Rina Devi, from Bisakh village, became a nutrition counsellor after her cluster leader motivated her to join the movement in 2012. At the time her only objective was to secure the good health of her three children. Now she is concerned about the well-being of the children of the entire community. Rina talks to mothers about serving three proper meals every day complete with green vegetables, lentils and fruit. She has also been consistently fighting the blackmarketing of foodgrain at her local ration shop, which incidentally caters to six villages in the area, to make sure that the other 20 families in Bisakh village are not cheated of their share of rice and wheat every month. As Rina shares, “Earlier, it was very difficult to procure goods from the ration shop. Now as a group we can at least ensure that everyone gets what they are entitled to. Gradually, the elected panchayat members too have come to support our efforts.”

Apart from awareness building and monitoring of the food schemes as part of the FHFI, the women’s clusters have taken on the responsibility of promoting the Mahatma Gandhi National Rural Employment Guarantee Act (MGNREGA) that promises 100 days of work to every family by advocating equal opportunities for women. Sudama Devi, 52, from Simra village, who is one of the eight cluster leaders of Nayi Shakti and a nutrition counsellor, makes an astute observation, “There are many factors that are linked to our fight against malnutrition and ill health. Having fair access to livelihood is one of them. If there is no work there will be no money in the house.
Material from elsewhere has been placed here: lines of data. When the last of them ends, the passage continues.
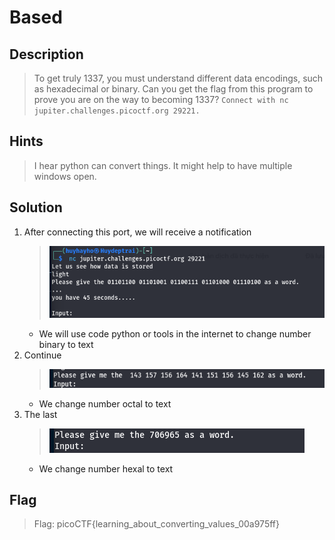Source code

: # Based

## Description
> To get truly 1337, you must understand different data encodings, such as hexadecimal or binary. Can you get the flag from this program to prove you are on the way to becoming 1337? `Connect with nc jupiter.challenges.picoctf.org 29221.`

## Hints
> I hear python can convert things.
> It might help to have multiple windows open.

## Solution
1. After connecting this port, we will receive a notification 
   >![Screenshot](image.png)
   - We will use code python or tools in the internet to change number binary to text
2. Continue
   >![Screenshot](image-1.png)
   - We change number octal to text
3. The last
   >![Screenshot](image-2.png)
   - We change number hexal to text

## Flag
> Flag: picoCTF{learning_about_converting_values_00a975ff}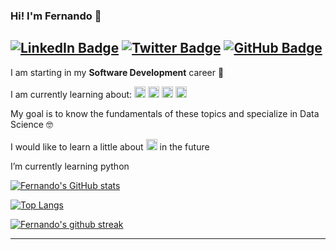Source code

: ### Hi! I'm Fernando 👋
[![LinkedIn Badge](https://img.shields.io/badge/LinkedIn-0077B5?style=for-the-badge&logo=linkedin&logoColor=white&link=https://www.linkedin.com/in/ftrasvent&style=plastic)](https://www.linkedin.com/in/ftrasvent)
[![Twitter Badge](https://img.shields.io/badge/Twitter-1DA1F2?style=for-the-badge&logo=twitter&logoColor=white&link=https://twitter.com/ftrasvent&style=plastic)](https://twitter.com/ftrasvent)
[![GitHub Badge](https://img.shields.io/badge/GitHub-100000?style=for-the-badge&logo=github&logoColor=white&link=https://github.com/ftrasvent&style=plastic)](https://github.com/ftrasvent)
---

I am starting in my **Software Development** career 🚀

I am currently learning about: 
<img src="https://img.shields.io/badge/Python-14354C?style=for-the-badge&logo=python&logoColor=white&style=plastic" height="18"/>
<img src="https://img.shields.io/badge/JavaScript-F7DF1E?style=for-the-badge&logo=javascript&logoColor=black&style=plastic" height="18"/>
<img src="https://img.shields.io/badge/HTML5-E34F26?style=for-the-badge&logo=html5&logoColor=white&style=plastic" height="18"/>
<img src="https://img.shields.io/badge/CSS3-1572B6?style=for-the-badge&logo=css3&logoColor=white&style=plastic" height="18"/>

My goal is to know the fundamentals of these topics and specialize in Data Science 🤓

I would like to learn a little about <img src="https://img.shields.io/badge/iOS-000000?style=for-the-badge&logo=ios&logoColor=white&style=plastic" height="18"/> in the future

I’m currently learning python  

[![Fernando's GitHub stats](https://github-readme-stats.vercel.app/api?username=ftrasvent&show_icons=true&theme=algolia)](https://github.com/ftrasvent/github-readme-stats)

[![Top Langs](https://github-readme-stats.vercel.app/api/top-langs/?username=ftrasvent&theme=algolia)](https://github.com/ftrasvent/github-readme-stats)

[![Fernando's github streak](https://github-readme-streak-stats.herokuapp.com/?user=ftrasvent&theme=algolia)](https://github.com/ftrasvent/github-readme-streak-stats)

---
<!--
**ftrasvent/ftrasvent** is a ✨ _special_ ✨ repository because its `README.md` (this file) appears on your GitHub profile.

Here are some ideas to get you started:

- 🔭 I’m currently working on ...
- 🌱 I’m currently learning ...
- 👯 I’m looking to collaborate on ...
- 🤔 I’m looking for help with ...
- 💬 Ask me about ...
- 📫 How to reach me: ...
- 😄 Pronouns: ...
- ⚡ Fun fact: ...
-->
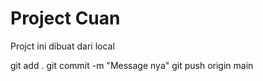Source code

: # Project Cuan

Projct ini dibuat dari local

git add .
git commit -m "Message nya"
git push origin main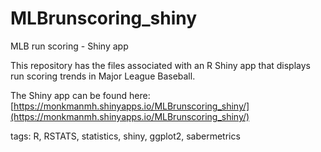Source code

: # MLBrunscoring_shiny
MLB run scoring - Shiny app

This repository has the files associated with an R Shiny app that displays run scoring trends in Major League Baseball.

The Shiny app can be found here: [https://monkmanmh.shinyapps.io/MLBrunscoring_shiny/](https://monkmanmh.shinyapps.io/MLBrunscoring_shiny/)

tags: R, RSTATS, statistics, shiny, ggplot2, sabermetrics
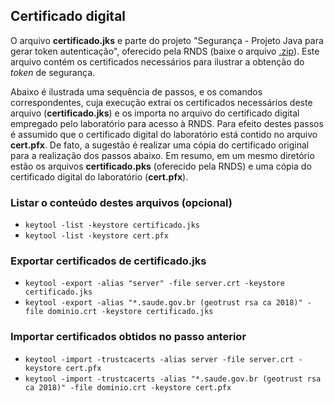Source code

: ## Certificado digital

O arquivo **certificado.jks** e parte do projeto "Segurança - Projeto Java para gerar token autenticação", oferecido pela RNDS (baixe o arquivo [.zip](http://mobileapps.saude.gov.br/portal-servicos/files/f3bd659c8c8ae3ee966e575fde27eb58/53c86213276e091be7128abc031f5d38_8ymqlifr9.zip)). Este arquivo
contém os certificados necessários para ilustrar a obtenção do _token_ de segurança. 

Abaixo é ilustrada uma sequência de passos, e os comandos correspondentes, cuja execução extrai os certificados necessários deste arquivo (**certificado.jks**) e os importa no arquivo do certificado digital empregado pelo laboratório para acesso à RNDS. Para efeito destes passos é assumido que o certificado digital do laboratório está
contido no arquivo **cert.pfx**. De fato, a sugestão é realizar uma cópia do certificado original para a realização dos passos abaixo. Em resumo, em um mesmo diretório estão os arquivos **certificado.pks** (oferecido pela RNDS) e uma cópia do certificado digital do laboratório (**cert.pfx**).

### Listar o conteúdo destes arquivos (opcional)

- `keytool -list -keystore certificado.jks`
- `keytool -list -keystore cert.pfx`

### Exportar certificados de certificado.jks

- `keytool -export -alias "server" -file server.crt -keystore certificado.jks`
- `keytool -export -alias "*.saude.gov.br (geotrust rsa ca 2018)" -file dominio.crt -keystore certificado.jks`

### Importar certificados obtidos no passo anterior

- `keytool -import -trustcacerts -alias server -file server.crt -keystore cert.pfx`
- `keytool -import -trustcacerts -alias "*.saude.gov.br (geotrust rsa ca 2018)" -file dominio.crt -keystore cert.pfx`
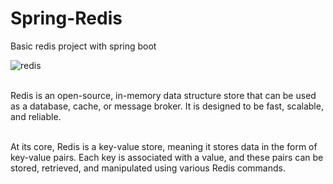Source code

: # Spring-Redis
Basic redis project with spring boot

![redis](https://github.com/KadirAksoy/Spring-Redis/assets/90133005/0d818489-3e54-4ba5-945b-4e9e2996303d)



<br>Redis is an open-source, in-memory data structure store that can be used as a database, cache, or message broker. It is designed to be fast, scalable, and reliable.

<br>At its core, Redis is a key-value store, meaning it stores data in the form of key-value pairs. Each key is associated with a value, and these pairs can be stored, retrieved, and manipulated using various Redis commands.

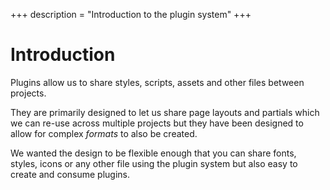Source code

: +++
description = "Introduction to the plugin system"
+++

# Introduction

Plugins allow us to share styles, scripts, assets and other files between projects.

They are primarily designed to let us share page layouts and partials which we can re-use across multiple projects but they have been designed to allow for complex *formats* to also be created.

We wanted the design to be flexible enough that you can share fonts, styles, icons or any other file using the plugin system but also easy to create and consume plugins.
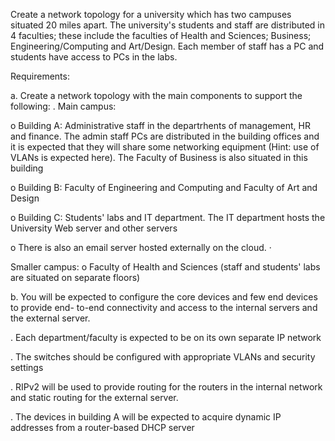 Create a network topology for a university which has two campuses situated 20 miles apart. The
university's students and staff are distributed in 4 faculties; these include the faculties of Health
and Sciences; Business; Engineering/Computing and Art/Design. Each member of staff has a PC
and students have access to PCs in the labs.

Requirements:

a. Create a network topology with the main components to support the following:
. Main campus:

o Building A: Administrative staff in the departrhents of management, HR and
finance. The admin staff PCs are distributed in the building offices and it is
expected that they will share some networking equipment (Hint: use of
VLANs is expected here). The Faculty of Business is also situated in this
building

o Building B: Faculty of Engineering and Computing and Faculty of Art and
Design

o Building C: Students' labs and IT department. The IT department hosts the
University Web server and other servers

o There is also an email server hosted externally on the cloud.
· 

Smaller campus:
o Faculty of Health and Sciences (staff and students' labs are situated on
separate floors)

b. You will be expected to configure the core devices and few end devices to provide end-
to-end connectivity and access to the internal servers and the external server.

. Each department/faculty is expected to be on its own separate IP network

. The switches should be configured with appropriate VLANs and security settings

. RIPv2 will be used to provide routing for the routers in the internal network and
static routing for the external server.

. The devices in building A will be expected to acquire dynamic IP addresses from a
router-based DHCP server

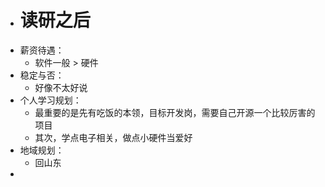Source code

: - # 读研之后
- 薪资待遇：
	- 软件一般 > 硬件
- 稳定与否：
	- 好像不太好说
- 个人学习规划：
	- 最重要的是先有吃饭的本领，目标开发岗，需要自己开源一个比较厉害的项目
	- 其次，学点电子相关，做点小硬件当爱好
- 地域规划：
	- 回山东
-
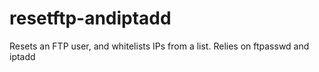 resetftp-andiptadd
==================

Resets an FTP user, and whitelists IPs from a list. Relies on ftpasswd and iptadd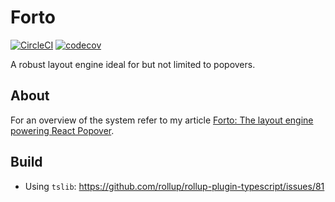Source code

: # Forto

[![CircleCI](https://circleci.com/gh/jasonkuhrt/forto.svg?style=svg)](https://circleci.com/gh/jasonkuhrt/forto) [![codecov](https://codecov.io/gh/jasonkuhrt/forto/branch/master/graph/badge.svg)](https://codecov.io/gh/jasonkuhrt/forto)

A robust layout engine ideal for but not limited to popovers.

## About

For an overview of the system refer to my article [Forto: The layout engine powering React Popover](https://blog.jasonkuhrt.com/essays/forto).

## Build

- Using `tslib`: https://github.com/rollup/rollup-plugin-typescript/issues/81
If there is no money, there will be no food and it will naturally affect the growth, development, skills and efficiency of the people here.”

Sudama’s friend and fellow cluster head from Sabejor village, Kiron Devi, encapsulates all the hard work the women have been doing and what they have managed to achieve so far, in this way, “A community cannot develop if its people do not stand up and help themselves. It is through the initiative of the local women that we have collectively overcome the challenges of malnutrition that we had lived with all these years.”